/---
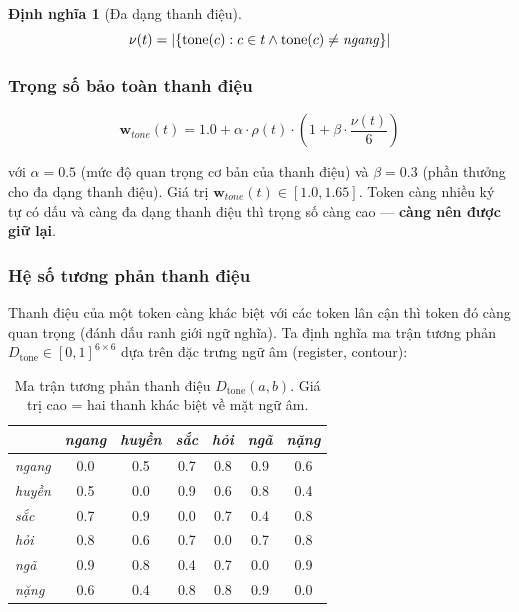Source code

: \documentclass[12pt,a4paper]{article}
\newtheorem{definition}{Định nghĩa}[section]
\newcommand{\tone}[1]{\textit{#1}}          %
\newcommand{\weight}[1]{\mathbf{w}_{#1}}     %
\begin{document}
\begin{definition}[Đa dạng thanh điệu]
$$\nu(t) = \left|\{\text{tone}(c) : c \in t \land \text{tone}(c) \neq \text{\tone{ngang}}\}\right|$$
\end{definition}

\subsubsection{Trọng số bảo toàn thanh điệu}

\begin{equation}\label{eq:tone_weight}
    \weight{tone}(t) = 1.0 + \alpha \cdot \rho(t) \cdot \left(1 + \beta \cdot \frac{\nu(t)}{6}\right)
\end{equation}

với $\alpha = 0.5$ (mức độ quan trọng cơ bản của thanh điệu) và $\beta = 0.3$ (phần thưởng cho đa dạng thanh điệu). Giá trị $\weight{tone}(t) \in [1.0, 1.65]$. Token càng nhiều ký tự có dấu và càng đa dạng thanh điệu thì trọng số càng cao --- \textbf{càng nên được giữ lại}.

\subsubsection{Hệ số tương phản thanh điệu}

Thanh điệu của một token càng khác biệt với các token lân cận thì token đó càng quan trọng (đánh dấu ranh giới ngữ nghĩa). Ta định nghĩa ma trận tương phản $D_{\text{tone}} \in [0,1]^{6 \times 6}$ dựa trên đặc trưng ngữ âm (register, contour):

\begin{table}[H]
\centering
\caption{Ma trận tương phản thanh điệu $D_{\text{tone}}(a, b)$. Giá trị cao = hai thanh khác biệt về mặt ngữ âm.}
\label{tab:tone_matrix}
\begin{tabular}{l|cccccc}
\toprule
 & \tone{ngang} & \tone{huyền} & \tone{sắc} & \tone{hỏi} & \tone{ngã} & \tone{nặng} \\
\midrule
\tone{ngang} & 0.0 & 0.5 & 0.7 & 0.8 & 0.9 & 0.6 \\
\tone{huyền} & 0.5 & 0.0 & 0.9 & 0.6 & 0.8 & 0.4 \\
\tone{sắc}   & 0.7 & 0.9 & 0.0 & 0.7 & 0.4 & 0.8 \\
\tone{hỏi}   & 0.8 & 0.6 & 0.7 & 0.0 & 0.7 & 0.8 \\
\tone{ngã}   & 0.9 & 0.8 & 0.4 & 0.7 & 0.0 & 0.9 \\
\tone{nặng}  & 0.6 & 0.4 & 0.8 & 0.8 & 0.9 & 0.0 \\
\bottomrule
\end{tabular}
\end{table}
\end{document}
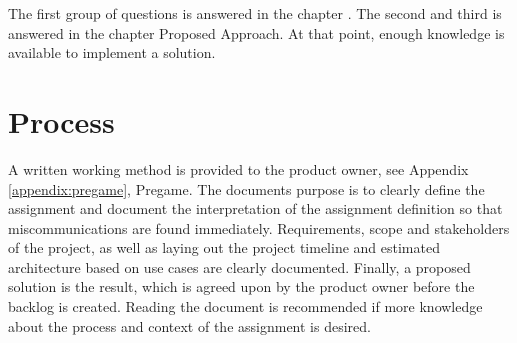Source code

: The first group of questions is answered in the chapter . The second and third is answered in the chapter Proposed Approach. At that point, enough knowledge is available to implement a solution.

\section{Process}

A written working method is provided to the product owner, see Appendix \ref{appendix:pregame}, Pregame. The documents purpose is to clearly define the assignment and document the interpretation of the assignment definition so that miscommunications are found immediately. Requirements, scope and stakeholders of the project, as well as laying out the project timeline and estimated architecture based on use cases are clearly documented. Finally, a proposed solution is the result, which is agreed upon by the product owner before the backlog is created. Reading the document is recommended if more knowledge about the process and context of the assignment is desired.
\---
ASSIGNMENT –
Your answer must be an exact copy of the records, minus any pictures.

TASK OUTPUT –
Source code

: \documentclass[12pt,a4paper]{article}
\newtheorem{definition}{Định nghĩa}[section]
\newcommand{\tone}[1]{\textit{#1}}          %
\newcommand{\weight}[1]{\mathbf{w}_{#1}}     %
\begin{document}
\begin{definition}[Đa dạng thanh điệu]
$$\nu(t) = \left|\{\text{tone}(c) : c \in t \land \text{tone}(c) \neq \text{\tone{ngang}}\}\right|$$
\end{definition}

\subsubsection{Trọng số bảo toàn thanh điệu}

\begin{equation}\label{eq:tone_weight}
    \weight{tone}(t) = 1.0 + \alpha \cdot \rho(t) \cdot \left(1 + \beta \cdot \frac{\nu(t)}{6}\right)
\end{equation}

với $\alpha = 0.5$ (mức độ quan trọng cơ bản của thanh điệu) và $\beta = 0.3$ (phần thưởng cho đa dạng thanh điệu). Giá trị $\weight{tone}(t) \in [1.0, 1.65]$. Token càng nhiều ký tự có dấu và càng đa dạng thanh điệu thì trọng số càng cao --- \textbf{càng nên được giữ lại}.

\subsubsection{Hệ số tương phản thanh điệu}

Thanh điệu của một token càng khác biệt với các token lân cận thì token đó càng quan trọng (đánh dấu ranh giới ngữ nghĩa). Ta định nghĩa ma trận tương phản $D_{\text{tone}} \in [0,1]^{6 \times 6}$ dựa trên đặc trưng ngữ âm (register, contour):

\begin{table}[H]
\centering
\caption{Ma trận tương phản thanh điệu $D_{\text{tone}}(a, b)$. Giá trị cao = hai thanh khác biệt về mặt ngữ âm.}
\label{tab:tone_matrix}
\begin{tabular}{l|cccccc}
\toprule
 & \tone{ngang} & \tone{huyền} & \tone{sắc} & \tone{hỏi} & \tone{ngã} & \tone{nặng} \\
\midrule
\tone{ngang} & 0.0 & 0.5 & 0.7 & 0.8 & 0.9 & 0.6 \\
\tone{huyền} & 0.5 & 0.0 & 0.9 & 0.6 & 0.8 & 0.4 \\
\tone{sắc}   & 0.7 & 0.9 & 0.0 & 0.7 & 0.4 & 0.8 \\
\tone{hỏi}   & 0.8 & 0.6 & 0.7 & 0.0 & 0.7 & 0.8 \\
\tone{ngã}   & 0.9 & 0.8 & 0.4 & 0.7 & 0.0 & 0.9 \\
\tone{nặng}  & 0.6 & 0.4 & 0.8 & 0.8 & 0.9 & 0.0 \\
\bottomrule
\end{tabular}
\end{table}
\end{document}
Source code

: The first group of questions is answered in the chapter . The second and third is answered in the chapter Proposed Approach. At that point, enough knowledge is available to implement a solution.

\section{Process}

A written working method is provided to the product owner, see Appendix \ref{appendix:pregame}, Pregame. The documents purpose is to clearly define the assignment and document the interpretation of the assignment definition so that miscommunications are found immediately. Requirements, scope and stakeholders of the project, as well as laying out the project timeline and estimated architecture based on use cases are clearly documented. Finally, a proposed solution is the result, which is agreed upon by the product owner before the backlog is created. Reading the document is recommended if more knowledge about the process and context of the assignment is desired.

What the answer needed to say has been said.